Data Ingestion
RAGaaS provides flexible ways to ingest your documents and content, with real-time status tracking and detailed processing feedback. All content is securely processed before being stored in your own infrastructure.
For detailed API endpoints, request formats, and code examples, see the Data Ingestion API Reference.
Overview
Data ingestion is the first step in building your RAG application. Before ingesting documents:
- Create a namespace with your infrastructure configuration (see Namespaces Guide)
- Choose an appropriate ingestion method for your content
- Prepare any metadata you want to attach to your documents
While data is temporarily processed through our secure infrastructure, it is stored exclusively in your namespace's configured storage and vector database. We do not retain any copies of your data after processing.
Ingestion Methods
RAGaaS offers four main methods for ingesting content:
1. Text Ingestion
Ingest raw text content directly. Perfect for:
- API responses
- Chat messages
- Generated content
- Code snippets
Example:
curl -X POST https://api.ragaas.dev/v1/ingest/text \
-H "Authorization: Bearer $RAGAAS_API_KEY" \
-H "Content-Type: application/json" \
-d '{
"namespaceId": "ns_abc123",
"ingestConfig": {
"source": "TEXT",
"config": {
"text": "RAGaaS is a developer-first platform...",
"metadata": {
"source": "api",
"timestamp": "2024-01-15T12:00:00Z"
}
}
}
}'
2. File Ingestion
Directly upload files from your local machine or cloud storage.
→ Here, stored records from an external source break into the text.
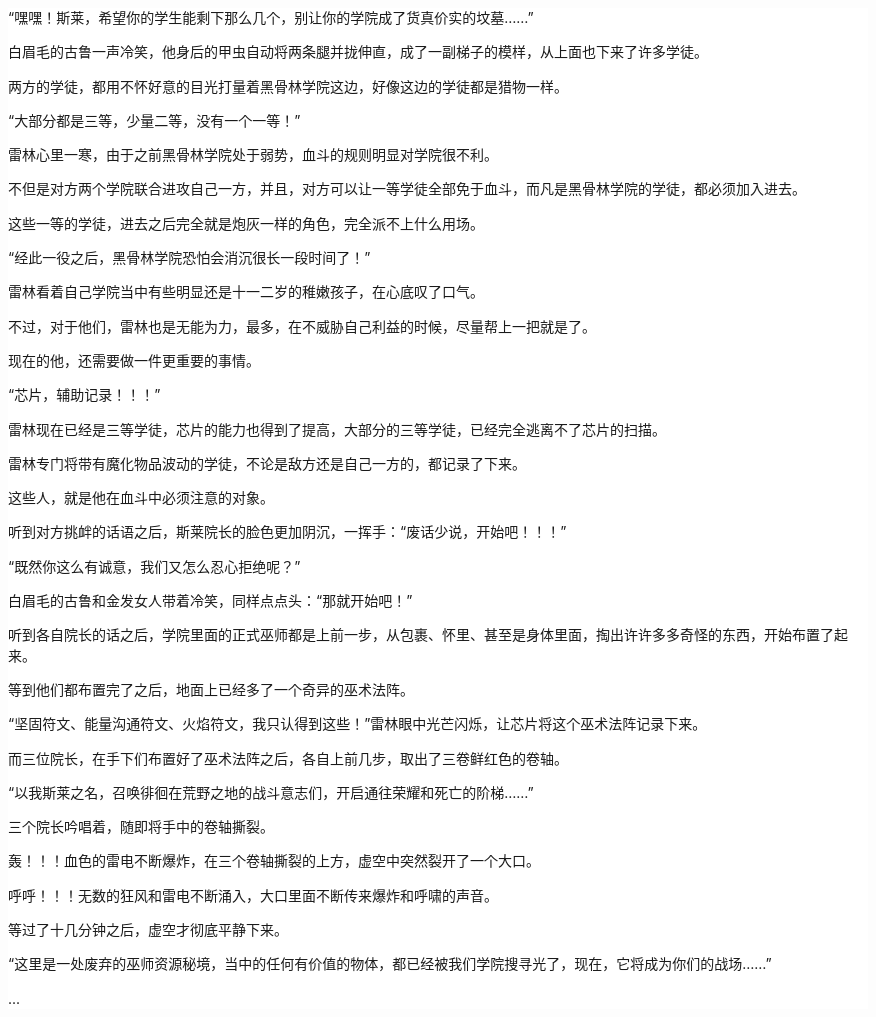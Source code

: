   “嘿嘿！斯莱，希望你的学生能剩下那么几个，别让你的学院成了货真价实的坟墓……”

  白眉毛的古鲁一声冷笑，他身后的甲虫自动将两条腿并拢伸直，成了一副梯子的模样，从上面也下来了许多学徒。

  两方的学徒，都用不怀好意的目光打量着黑骨林学院这边，好像这边的学徒都是猎物一样。

  “大部分都是三等，少量二等，没有一个一等！”

  雷林心里一寒，由于之前黑骨林学院处于弱势，血斗的规则明显对学院很不利。

  不但是对方两个学院联合进攻自己一方，并且，对方可以让一等学徒全部免于血斗，而凡是黑骨林学院的学徒，都必须加入进去。

  这些一等的学徒，进去之后完全就是炮灰一样的角色，完全派不上什么用场。

  “经此一役之后，黑骨林学院恐怕会消沉很长一段时间了！”

  雷林看着自己学院当中有些明显还是十一二岁的稚嫩孩子，在心底叹了口气。

  不过，对于他们，雷林也是无能为力，最多，在不威胁自己利益的时候，尽量帮上一把就是了。

  现在的他，还需要做一件更重要的事情。

  “芯片，辅助记录！！！”

  雷林现在已经是三等学徒，芯片的能力也得到了提高，大部分的三等学徒，已经完全逃离不了芯片的扫描。

  雷林专门将带有魔化物品波动的学徒，不论是敌方还是自己一方的，都记录了下来。

  这些人，就是他在血斗中必须注意的对象。

  听到对方挑衅的话语之后，斯莱院长的脸色更加阴沉，一挥手：“废话少说，开始吧！！！”

  “既然你这么有诚意，我们又怎么忍心拒绝呢？”

  白眉毛的古鲁和金发女人带着冷笑，同样点点头：“那就开始吧！”

  听到各自院长的话之后，学院里面的正式巫师都是上前一步，从包裹、怀里、甚至是身体里面，掏出许许多多奇怪的东西，开始布置了起来。

  等到他们都布置完了之后，地面上已经多了一个奇异的巫术法阵。

  “坚固符文、能量沟通符文、火焰符文，我只认得到这些！”雷林眼中光芒闪烁，让芯片将这个巫术法阵记录下来。

  而三位院长，在手下们布置好了巫术法阵之后，各自上前几步，取出了三卷鲜红色的卷轴。

  “以我斯莱之名，召唤徘徊在荒野之地的战斗意志们，开启通往荣耀和死亡的阶梯……”

  三个院长吟唱着，随即将手中的卷轴撕裂。

  轰！！！血色的雷电不断爆炸，在三个卷轴撕裂的上方，虚空中突然裂开了一个大口。

  呼呼！！！无数的狂风和雷电不断涌入，大口里面不断传来爆炸和呼啸的声音。

  等过了十几分钟之后，虚空才彻底平静下来。

  “这里是一处废弃的巫师资源秘境，当中的任何有价值的物体，都已经被我们学院搜寻光了，现在，它将成为你们的战场……”

  ...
Supports:
- PDF documents (
.pdf
) - Text based formats (
.csv
,.json
,.xml
,.txt
,.md
, etc.) - Word documents (
.docx
,.doc
) - Excel documents (
.xlsx
,.xls
) - PowerPoint documents (
.pptx
,.ppt
) - ZIP files (
.zip
) - And more common document formats
Example:
curl -X POST https://api.ragaas.dev/v1/ingest/file \
-H "Authorization: Bearer $RAGAAS_API_KEY" \
-H "Content-Type: multipart/form-data" \
-F 'namespaceId="ns_abc123"' \
-F 'file=@"/path/to/document.pdf"' \
-F 'metadata="{\"title\": \"Sample Document\", \"category\": \"documentation\"}"'
3. Web Content Ingestion
RAGaaS provides three powerful methods for ingesting web content:
- URL List: Process specific web pages or documents
- Sitemap: Automatically process all pages in a sitemap
- Website: Intelligently crawl all pages in a website with custom rules
Web content ingestion requires additional web scraping configuration in your namespace. See our Web Scraping guide for detailed setup instructions and best practices.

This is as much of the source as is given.